Every record must come back exactly as given.

• **Entries provided**
# # # # #

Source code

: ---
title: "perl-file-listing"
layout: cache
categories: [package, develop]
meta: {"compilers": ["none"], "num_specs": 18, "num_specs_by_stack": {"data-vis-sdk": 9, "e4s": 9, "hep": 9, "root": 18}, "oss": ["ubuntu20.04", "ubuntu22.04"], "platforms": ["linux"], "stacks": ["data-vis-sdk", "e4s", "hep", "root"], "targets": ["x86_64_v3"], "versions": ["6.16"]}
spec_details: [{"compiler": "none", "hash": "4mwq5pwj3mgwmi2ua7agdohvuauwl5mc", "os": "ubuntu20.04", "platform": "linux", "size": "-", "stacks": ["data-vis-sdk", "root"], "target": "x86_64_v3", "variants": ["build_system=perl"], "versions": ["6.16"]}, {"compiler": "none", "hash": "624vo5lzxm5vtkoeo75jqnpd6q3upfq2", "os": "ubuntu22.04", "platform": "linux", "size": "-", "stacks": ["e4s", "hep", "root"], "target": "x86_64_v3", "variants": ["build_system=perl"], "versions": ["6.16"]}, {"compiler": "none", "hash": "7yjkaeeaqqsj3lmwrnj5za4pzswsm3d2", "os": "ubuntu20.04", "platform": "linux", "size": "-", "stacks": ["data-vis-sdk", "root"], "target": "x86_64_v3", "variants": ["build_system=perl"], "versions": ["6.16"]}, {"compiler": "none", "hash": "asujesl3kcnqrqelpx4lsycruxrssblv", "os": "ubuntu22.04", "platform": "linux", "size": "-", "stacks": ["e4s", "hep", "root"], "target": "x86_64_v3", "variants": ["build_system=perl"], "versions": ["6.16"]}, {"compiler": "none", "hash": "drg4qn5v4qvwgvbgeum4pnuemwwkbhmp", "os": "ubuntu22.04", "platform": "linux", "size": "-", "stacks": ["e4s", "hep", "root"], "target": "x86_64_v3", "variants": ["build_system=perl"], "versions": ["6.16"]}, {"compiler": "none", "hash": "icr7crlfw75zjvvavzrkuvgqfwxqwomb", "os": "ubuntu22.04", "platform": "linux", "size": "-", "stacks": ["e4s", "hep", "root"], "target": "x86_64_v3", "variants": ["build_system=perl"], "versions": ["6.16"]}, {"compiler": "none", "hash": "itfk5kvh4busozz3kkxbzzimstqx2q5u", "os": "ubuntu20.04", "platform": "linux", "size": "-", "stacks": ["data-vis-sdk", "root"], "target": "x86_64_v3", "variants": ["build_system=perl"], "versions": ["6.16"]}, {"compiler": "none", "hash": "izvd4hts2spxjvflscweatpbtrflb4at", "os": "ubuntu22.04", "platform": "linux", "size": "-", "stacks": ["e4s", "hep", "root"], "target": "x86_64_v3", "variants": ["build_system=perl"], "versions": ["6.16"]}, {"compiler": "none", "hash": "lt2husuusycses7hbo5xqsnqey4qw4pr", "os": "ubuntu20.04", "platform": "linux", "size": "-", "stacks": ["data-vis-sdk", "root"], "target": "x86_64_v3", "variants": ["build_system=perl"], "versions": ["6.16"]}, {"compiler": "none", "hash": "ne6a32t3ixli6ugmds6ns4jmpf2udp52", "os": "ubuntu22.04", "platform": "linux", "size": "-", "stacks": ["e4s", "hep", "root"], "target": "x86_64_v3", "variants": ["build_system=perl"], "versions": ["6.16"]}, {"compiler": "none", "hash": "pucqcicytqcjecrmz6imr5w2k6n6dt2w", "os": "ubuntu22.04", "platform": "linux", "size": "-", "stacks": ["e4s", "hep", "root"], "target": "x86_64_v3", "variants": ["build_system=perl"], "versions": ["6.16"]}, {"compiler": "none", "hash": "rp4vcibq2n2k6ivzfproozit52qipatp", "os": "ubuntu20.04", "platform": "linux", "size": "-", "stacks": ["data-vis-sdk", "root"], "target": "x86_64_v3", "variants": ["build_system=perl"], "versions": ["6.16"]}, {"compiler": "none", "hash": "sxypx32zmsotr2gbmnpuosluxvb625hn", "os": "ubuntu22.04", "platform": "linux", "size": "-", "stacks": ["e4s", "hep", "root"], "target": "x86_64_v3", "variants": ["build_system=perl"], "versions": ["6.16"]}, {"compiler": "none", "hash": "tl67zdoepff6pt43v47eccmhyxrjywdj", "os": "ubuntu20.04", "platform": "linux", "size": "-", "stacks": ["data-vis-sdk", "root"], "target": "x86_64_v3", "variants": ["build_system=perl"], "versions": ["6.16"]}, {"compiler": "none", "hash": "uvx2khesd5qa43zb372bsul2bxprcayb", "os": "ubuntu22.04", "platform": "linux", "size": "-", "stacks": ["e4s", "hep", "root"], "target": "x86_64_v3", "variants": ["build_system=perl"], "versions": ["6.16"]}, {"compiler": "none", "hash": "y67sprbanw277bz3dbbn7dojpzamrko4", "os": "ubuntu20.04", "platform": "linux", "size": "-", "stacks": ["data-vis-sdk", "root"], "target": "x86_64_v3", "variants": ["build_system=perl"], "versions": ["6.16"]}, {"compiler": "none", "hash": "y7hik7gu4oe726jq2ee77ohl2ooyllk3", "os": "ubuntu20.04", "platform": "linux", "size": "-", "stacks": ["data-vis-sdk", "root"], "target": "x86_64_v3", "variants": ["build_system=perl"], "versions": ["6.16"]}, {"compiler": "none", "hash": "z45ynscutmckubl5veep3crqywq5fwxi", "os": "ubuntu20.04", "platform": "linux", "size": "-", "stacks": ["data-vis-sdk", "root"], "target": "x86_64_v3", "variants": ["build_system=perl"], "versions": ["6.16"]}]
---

# # # # #

• **Answer to the problem**
Source code

: ---
title: "perl-file-listing"
layout: cache
categories: [package, develop]
meta: {"compilers": ["none"], "num_specs": 18, "num_specs_by_stack": {"data-vis-sdk": 9, "e4s": 9, "hep": 9, "root": 18}, "oss": ["ubuntu20.04", "ubuntu22.04"], "platforms": ["linux"], "stacks": ["data-vis-sdk", "e4s", "hep", "root"], "targets": ["x86_64_v3"], "versions": ["6.16"]}
spec_details: [{"compiler": "none", "hash": "4mwq5pwj3mgwmi2ua7agdohvuauwl5mc", "os": "ubuntu20.04", "platform": "linux", "size": "-", "stacks": ["data-vis-sdk", "root"], "target": "x86_64_v3", "variants": ["build_system=perl"], "versions": ["6.16"]}, {"compiler": "none", "hash": "624vo5lzxm5vtkoeo75jqnpd6q3upfq2", "os": "ubuntu22.04", "platform": "linux", "size": "-", "stacks": ["e4s", "hep", "root"], "target": "x86_64_v3", "variants": ["build_system=perl"], "versions": ["6.16"]}, {"compiler": "none", "hash": "7yjkaeeaqqsj3lmwrnj5za4pzswsm3d2", "os": "ubuntu20.04", "platform": "linux", "size": "-", "stacks": ["data-vis-sdk", "root"], "target": "x86_64_v3", "variants": ["build_system=perl"], "versions": ["6.16"]}, {"compiler": "none", "hash": "asujesl3kcnqrqelpx4lsycruxrssblv", "os": "ubuntu22.04", "platform": "linux", "size": "-", "stacks": ["e4s", "hep", "root"], "target": "x86_64_v3", "variants": ["build_system=perl"], "versions": ["6.16"]}, {"compiler": "none", "hash": "drg4qn5v4qvwgvbgeum4pnuemwwkbhmp", "os": "ubuntu22.04", "platform": "linux", "size": "-", "stacks": ["e4s", "hep", "root"], "target": "x86_64_v3", "variants": ["build_system=perl"], "versions": ["6.16"]}, {"compiler": "none", "hash": "icr7crlfw75zjvvavzrkuvgqfwxqwomb", "os": "ubuntu22.04", "platform": "linux", "size": "-", "stacks": ["e4s", "hep", "root"], "target": "x86_64_v3", "variants": ["build_system=perl"], "versions": ["6.16"]}, {"compiler": "none", "hash": "itfk5kvh4busozz3kkxbzzimstqx2q5u", "os": "ubuntu20.04", "platform": "linux", "size": "-", "stacks": ["data-vis-sdk", "root"], "target": "x86_64_v3", "variants": ["build_system=perl"], "versions": ["6.16"]}, {"compiler": "none", "hash": "izvd4hts2spxjvflscweatpbtrflb4at", "os": "ubuntu22.04", "platform": "linux", "size": "-", "stacks": ["e4s", "hep", "root"], "target": "x86_64_v3", "variants": ["build_system=perl"], "versions": ["6.16"]}, {"compiler": "none", "hash": "lt2husuusycses7hbo5xqsnqey4qw4pr", "os": "ubuntu20.04", "platform": "linux", "size": "-", "stacks": ["data-vis-sdk", "root"], "target": "x86_64_v3", "variants": ["build_system=perl"], "versions": ["6.16"]}, {"compiler": "none", "hash": "ne6a32t3ixli6ugmds6ns4jmpf2udp52", "os": "ubuntu22.04", "platform": "linux", "size": "-", "stacks": ["e4s", "hep", "root"], "target": "x86_64_v3", "variants": ["build_system=perl"], "versions": ["6.16"]}, {"compiler": "none", "hash": "pucqcicytqcjecrmz6imr5w2k6n6dt2w", "os": "ubuntu22.04", "platform": "linux", "size": "-", "stacks": ["e4s", "hep", "root"], "target": "x86_64_v3", "variants": ["build_system=perl"], "versions": ["6.16"]}, {"compiler": "none", "hash": "rp4vcibq2n2k6ivzfproozit52qipatp", "os": "ubuntu20.04", "platform": "linux", "size": "-", "stacks": ["data-vis-sdk", "root"], "target": "x86_64_v3", "variants": ["build_system=perl"], "versions": ["6.16"]}, {"compiler": "none", "hash": "sxypx32zmsotr2gbmnpuosluxvb625hn", "os": "ubuntu22.04", "platform": "linux", "size": "-", "stacks": ["e4s", "hep", "root"], "target": "x86_64_v3", "variants": ["build_system=perl"], "versions": ["6.16"]}, {"compiler": "none", "hash": "tl67zdoepff6pt43v47eccmhyxrjywdj", "os": "ubuntu20.04", "platform": "linux", "size": "-", "stacks": ["data-vis-sdk", "root"], "target": "x86_64_v3", "variants": ["build_system=perl"], "versions": ["6.16"]}, {"compiler": "none", "hash": "uvx2khesd5qa43zb372bsul2bxprcayb", "os": "ubuntu22.04", "platform": "linux", "size": "-", "stacks": ["e4s", "hep", "root"], "target": "x86_64_v3", "variants": ["build_system=perl"], "versions": ["6.16"]}, {"compiler": "none", "hash": "y67sprbanw277bz3dbbn7dojpzamrko4", "os": "ubuntu20.04", "platform": "linux", "size": "-", "stacks": ["data-vis-sdk", "root"], "target": "x86_64_v3", "variants": ["build_system=perl"], "versions": ["6.16"]}, {"compiler": "none", "hash": "y7hik7gu4oe726jq2ee77ohl2ooyllk3", "os": "ubuntu20.04", "platform": "linux", "size": "-", "stacks": ["data-vis-sdk", "root"], "target": "x86_64_v3", "variants": ["build_system=perl"], "versions": ["6.16"]}, {"compiler": "none", "hash": "z45ynscutmckubl5veep3crqywq5fwxi", "os": "ubuntu20.04", "platform": "linux", "size": "-", "stacks": ["data-vis-sdk", "root"], "target": "x86_64_v3", "variants": ["build_system=perl"], "versions": ["6.16"]}]
---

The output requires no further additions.